Animats - 6 days ago

If you disallow recursion, or put an upper bound on recursion depth, you can statically allocate all "stack based" objects at compile time. Modula I did this, allowing multithreading on machines which did not have enough memory to allow stack growth. Statically analyzing worst case stack depth is still a thing in real time control.

Not clear that this would speed things up much today.

jebarker - 2 days ago

> …and has more computing power than the machines that sent humans to the moon.

We’ve all read this comparison many times. Is there any reason to think of sending people to the moon as a difficult computational problem though? Conversely, just because relatively little computation was needed to send someone to the moon does that necessarily mean that more computational power is a necessary path to doing something we’d all agree is more impressive, e.g. sending someone to Mars?

dooglius - 2 days ago

Pretty clueless. When hardware with a new paradigm is invented that provides value, new software has been created for it.

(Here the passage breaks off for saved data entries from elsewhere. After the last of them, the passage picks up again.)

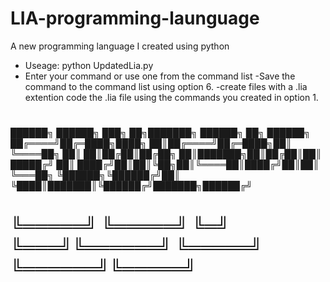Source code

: # LIA-programming-launguage
A new programming language I created using python

- Useage: python UpdatedLia.py 
- Enter your command or use one from the command list
-Save the command to the command list using option 6.
-create files with a .lia extention code the .lia file using the commands you created in option 1.
#
██████╗ ██████╗ ███╗   ██╗███████╗ ██████╗ ██╗     ██████╗ 
██╔════╝██╔═████╗████╗  ██║██╔════╝██╔═████╗██║     ╚════██╗
██║     ██║██╔██║██╔██╗ ██║███████╗██║██╔██║██║      █████╔╝
██║     ████╔╝██║██║╚██╗██║╚════██║████╔╝██║██║      ╚═══██╗
╚██████╗╚██████╔╝██║ ╚████║███████║╚██████╔╝███████╗██████╔╝
# ╚═════╝ ╚═════╝ ╚═╝  ╚═══╝╚══════╝ ╚═════╝ ╚══════╝╚═════╝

GPUs are a great example, TPUs/systolic arrays and the Cerebras device are others; all of these are pretty successful. CPUs architecture is what it is because it's the best approach anyone has come up with for it's domain, and C is built around that, not the other way around. If you want to claim CPUs can be done better, you're going to give something much more concrete than vague gesturing at how things could be different. How, specifically, do you intend to build an abstraction around Pong's approach? What does the programming model look like? Seems to me that this is a pretty difficult way to build anything, and Pong only managed out of its simplicity.

TinkersW - 2 days ago

Article doesn't make much sense, rambles on about frame stacks and calling convention etc, when these don't matter very much on modern hardware, and are hardly standardized(windows and linux don't use the same CC).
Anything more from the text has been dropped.